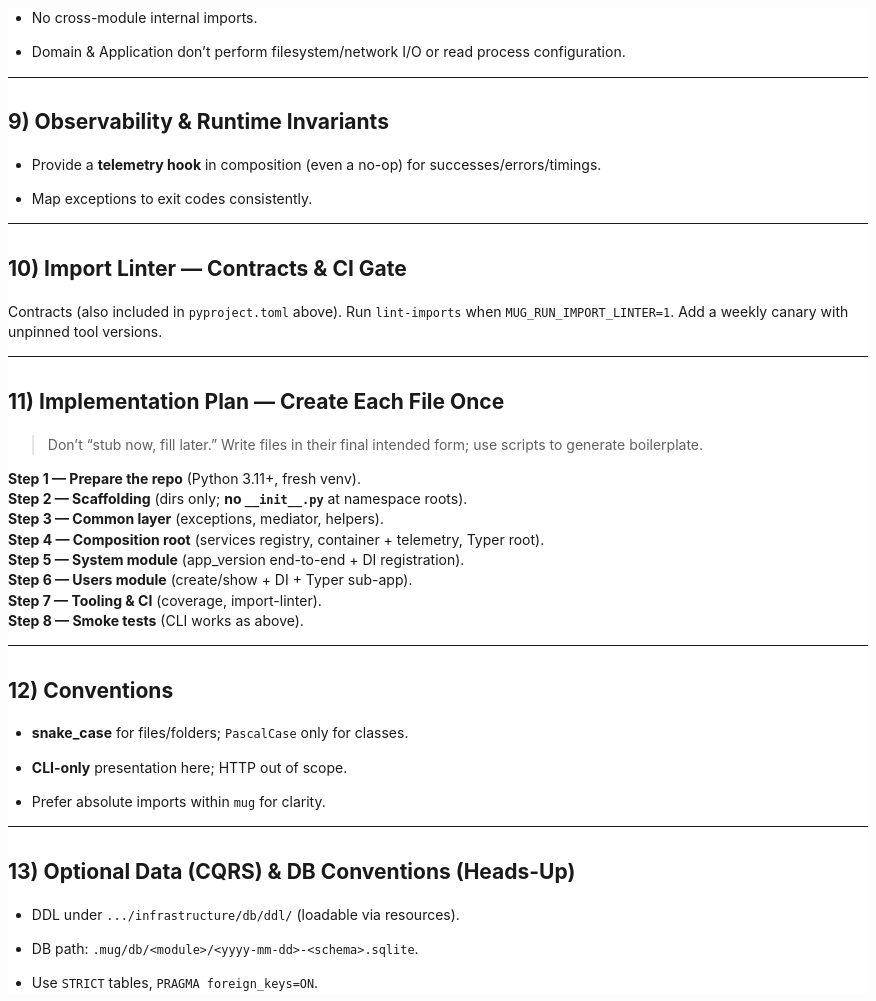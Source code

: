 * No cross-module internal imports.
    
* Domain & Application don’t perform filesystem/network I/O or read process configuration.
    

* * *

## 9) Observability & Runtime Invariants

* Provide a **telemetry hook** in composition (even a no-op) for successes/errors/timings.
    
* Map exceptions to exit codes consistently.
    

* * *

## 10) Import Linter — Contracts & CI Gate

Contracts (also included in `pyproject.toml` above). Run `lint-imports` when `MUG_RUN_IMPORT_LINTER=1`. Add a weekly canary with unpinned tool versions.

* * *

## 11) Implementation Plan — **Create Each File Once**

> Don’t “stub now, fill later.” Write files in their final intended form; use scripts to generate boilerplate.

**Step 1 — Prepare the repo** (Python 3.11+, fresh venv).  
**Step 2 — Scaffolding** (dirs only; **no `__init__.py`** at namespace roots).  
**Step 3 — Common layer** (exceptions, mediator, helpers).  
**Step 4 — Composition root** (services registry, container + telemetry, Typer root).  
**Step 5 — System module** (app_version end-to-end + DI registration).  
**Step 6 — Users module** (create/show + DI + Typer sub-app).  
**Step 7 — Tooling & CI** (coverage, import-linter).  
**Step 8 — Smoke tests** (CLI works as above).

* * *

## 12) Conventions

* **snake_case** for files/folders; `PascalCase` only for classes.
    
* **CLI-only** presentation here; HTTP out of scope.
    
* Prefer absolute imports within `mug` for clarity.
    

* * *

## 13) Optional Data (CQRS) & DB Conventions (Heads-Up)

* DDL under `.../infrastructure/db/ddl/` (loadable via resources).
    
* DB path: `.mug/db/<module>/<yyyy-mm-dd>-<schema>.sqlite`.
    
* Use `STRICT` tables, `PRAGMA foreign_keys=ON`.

########################################

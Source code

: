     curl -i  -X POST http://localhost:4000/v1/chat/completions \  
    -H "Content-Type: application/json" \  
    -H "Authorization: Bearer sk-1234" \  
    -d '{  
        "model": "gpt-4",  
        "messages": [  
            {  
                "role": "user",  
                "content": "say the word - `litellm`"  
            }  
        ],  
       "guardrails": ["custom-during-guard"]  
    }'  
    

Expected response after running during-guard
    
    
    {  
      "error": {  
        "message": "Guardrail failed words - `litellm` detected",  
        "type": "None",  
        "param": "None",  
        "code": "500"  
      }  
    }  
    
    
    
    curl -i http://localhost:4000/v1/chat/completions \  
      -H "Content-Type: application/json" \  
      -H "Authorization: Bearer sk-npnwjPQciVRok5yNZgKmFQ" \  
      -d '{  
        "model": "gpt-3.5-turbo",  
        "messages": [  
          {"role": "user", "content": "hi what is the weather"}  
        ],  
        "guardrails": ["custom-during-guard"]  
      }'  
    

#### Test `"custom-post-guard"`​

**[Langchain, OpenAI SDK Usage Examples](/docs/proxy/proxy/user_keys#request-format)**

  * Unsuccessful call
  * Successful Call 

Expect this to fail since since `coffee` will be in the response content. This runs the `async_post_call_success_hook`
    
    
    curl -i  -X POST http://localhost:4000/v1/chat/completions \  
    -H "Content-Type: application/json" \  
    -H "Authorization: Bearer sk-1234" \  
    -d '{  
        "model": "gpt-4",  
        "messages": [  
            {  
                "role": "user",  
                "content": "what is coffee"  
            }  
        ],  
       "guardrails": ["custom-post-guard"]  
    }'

########################################

What you need to do ▸
Of all the lines in the records, how many have the word "curl"? Write only the number.

Your solution ▸
3